In certain areas you might be warned about sheep. In country areas signs warning one about the presence of kudu – a real danger to meet on the road at night – and even warthogs are fairly common.

In certain areas there are even signs warning motorists to watch out for hippos! Today’s sign is a benign one: it warns motorists to watch out for horses.

Like so many signs in this country it is showing its age. Nonetheless, there are a surprising number of horses in the area where I live – yet this is the only warning sign. The majority of horses can be seen grazing in well-fenced paddocks. I have occasionally seen some being used cowboy fashion to move cattle from one area to another and only once come across ‘unfenced’ horses along this particular stretch of road. Nonetheless, we have been warned!




28 thoughts on “WARNING ROAD SIGN

  1. Wonderful! There were no signs when our rental car was surrounded by hundreds of cape buffalo. It is one of my greatest memories. They we not going to move, so neither did we.
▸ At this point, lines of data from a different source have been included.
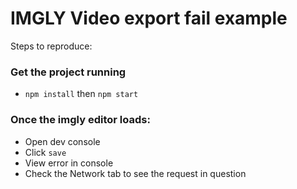 # IMGLY Video export fail example

Steps to reproduce:

### Get the project running
  - `npm install` then `npm start`

### Once the imgly editor loads:

- Open dev console
- Click `save`
- View error in console
- Check the Network tab to see the request in question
    • That might have been in the Kruger National Park? We have also been surrounded by buffalo and by elephants in our national parks – but then one has to ‘expect the unexpected’ in such places 🙂


  2. We see many cows, sheep and goats alongside or national road, but luckily they are always tied to a long rope or leather leash. They are quite used to the traffic and do not even pause their grazing to look at the vehicles driving by at high speed. No kudus, thank goodness.


  3. Your post reminds me of a funny story. We were camping in a provincial park to the north when our children were very young. The area is known for Moose so we encouraged the kids to keep an eye out while driving. Suddenly our son shouted, “I see one” pointing at a moose crossing sign up ahead.

    Hope all is well.


  4. Your signs seem exotic when talking about kudu. Here we have similar signs but with different animals on the signs.


  5. Like Laurie shared, we have moose and deer signs. Down South, they have wild hog and alligator warnings. All hazards are worse at night, when human’s visibility is reduced. I think of gators as speed bumps(!)– poor things are only trying to warm up on the tarmac. 😦


    • Most of these warning signs are appropriate for dawn and after dusk, I think. One seldom sees animals (other than domestic cattle, goats and sheep) on the road during the day. It is a good point you make about warming up on the tarmac after dark.


  6. More interesting to see that stop signs – here in Michigan, our freeze-thaw cycle causes everyone to stop, then dodge potholes in the road. If you don’t, you can break an axle or ruin your car’s suspension, not to mention getting a flat tire.